» Exercise instructions: Return each entry word for word. Leave the images out.

----- Information supplied -----

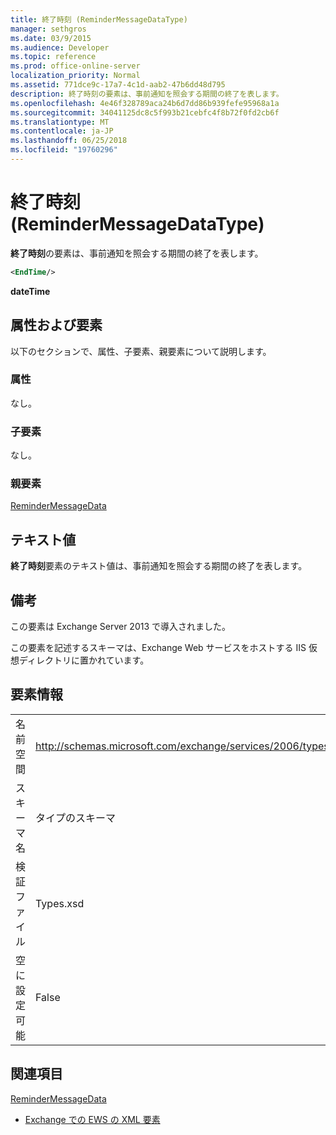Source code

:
 ```yaml
---
title: 終了時刻 (ReminderMessageDataType)
manager: sethgros
ms.date: 03/9/2015
ms.audience: Developer
ms.topic: reference
ms.prod: office-online-server
localization_priority: Normal
ms.assetid: 771dce9c-17a7-4c1d-aab2-47b6dd48d795
description: 終了時刻の要素は、事前通知を照会する期間の終了を表します。
ms.openlocfilehash: 4e46f328789aca24b6d7dd86b939fefe95968a1a
ms.sourcegitcommit: 34041125dc8c5f993b21cebfc4f8b72f0fd2cb6f
ms.translationtype: MT
ms.contentlocale: ja-JP
ms.lasthandoff: 06/25/2018
ms.locfileid: "19760296"
---
```

# <a name="endtime-remindermessagedatatype"></a>終了時刻 (ReminderMessageDataType)

**終了時刻**の要素は、事前通知を照会する期間の終了を表します。 
  
```XML
<EndTime/>
```

 **dateTime**
## <a name="attributes-and-elements"></a>属性および要素

以下のセクションで、属性、子要素、親要素について説明します。
  
### <a name="attributes"></a>属性

なし。
  
### <a name="child-elements"></a>子要素

なし。
  
### <a name="parent-elements"></a>親要素

[ReminderMessageData](remindermessagedata.md)
  
## <a name="text-value"></a>テキスト値

**終了時刻**要素のテキスト値は、事前通知を照会する期間の終了を表します。 
  
## <a name="remarks"></a>備考

この要素は Exchange Server 2013 で導入されました。
  
この要素を記述するスキーマは、Exchange Web サービスをホストする IIS 仮想ディレクトリに置かれています。
  
## <a name="element-information"></a>要素情報

|||
|:-----|:-----|
|名前空間  <br/> |http://schemas.microsoft.com/exchange/services/2006/types  <br/> |
|スキーマ名  <br/> |タイプのスキーマ  <br/> |
|検証ファイル  <br/> |Types.xsd  <br/> |
|空に設定可能  <br/> |False  <br/> |
   
## <a name="see-also"></a>関連項目



[ReminderMessageData](remindermessagedata.md)


- [Exchange での EWS の XML 要素](ews-xml-elements-in-exchange.md)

-----

» Answer box:
Source code

:
 ```yaml
---
title: 終了時刻 (ReminderMessageDataType)
manager: sethgros
ms.date: 03/9/2015
ms.audience: Developer
ms.topic: reference
ms.prod: office-online-server
localization_priority: Normal
ms.assetid: 771dce9c-17a7-4c1d-aab2-47b6dd48d795
description: 終了時刻の要素は、事前通知を照会する期間の終了を表します。
ms.openlocfilehash: 4e46f328789aca24b6d7dd86b939fefe95968a1a
ms.sourcegitcommit: 34041125dc8c5f993b21cebfc4f8b72f0fd2cb6f
ms.translationtype: MT
ms.contentlocale: ja-JP
ms.lasthandoff: 06/25/2018
ms.locfileid: "19760296"
---
```

# <a name="endtime-remindermessagedatatype"></a>終了時刻 (ReminderMessageDataType)

**終了時刻**の要素は、事前通知を照会する期間の終了を表します。 
  
```XML
<EndTime/>
```

 **dateTime**
## <a name="attributes-and-elements"></a>属性および要素

以下のセクションで、属性、子要素、親要素について説明します。
  
### <a name="attributes"></a>属性

なし。
  
### <a name="child-elements"></a>子要素

なし。
  
### <a name="parent-elements"></a>親要素

[ReminderMessageData](remindermessagedata.md)
  
## <a name="text-value"></a>テキスト値

**終了時刻**要素のテキスト値は、事前通知を照会する期間の終了を表します。 
  
## <a name="remarks"></a>備考

この要素は Exchange Server 2013 で導入されました。
  
この要素を記述するスキーマは、Exchange Web サービスをホストする IIS 仮想ディレクトリに置かれています。
  
## <a name="element-information"></a>要素情報

|||
|:-----|:-----|
|名前空間  <br/> |http://schemas.microsoft.com/exchange/services/2006/types  <br/> |
|スキーマ名  <br/> |タイプのスキーマ  <br/> |
|検証ファイル  <br/> |Types.xsd  <br/> |
|空に設定可能  <br/> |False  <br/> |
   
## <a name="see-also"></a>関連項目



[ReminderMessageData](remindermessagedata.md)


- [Exchange での EWS の XML 要素](ews-xml-elements-in-exchange.md)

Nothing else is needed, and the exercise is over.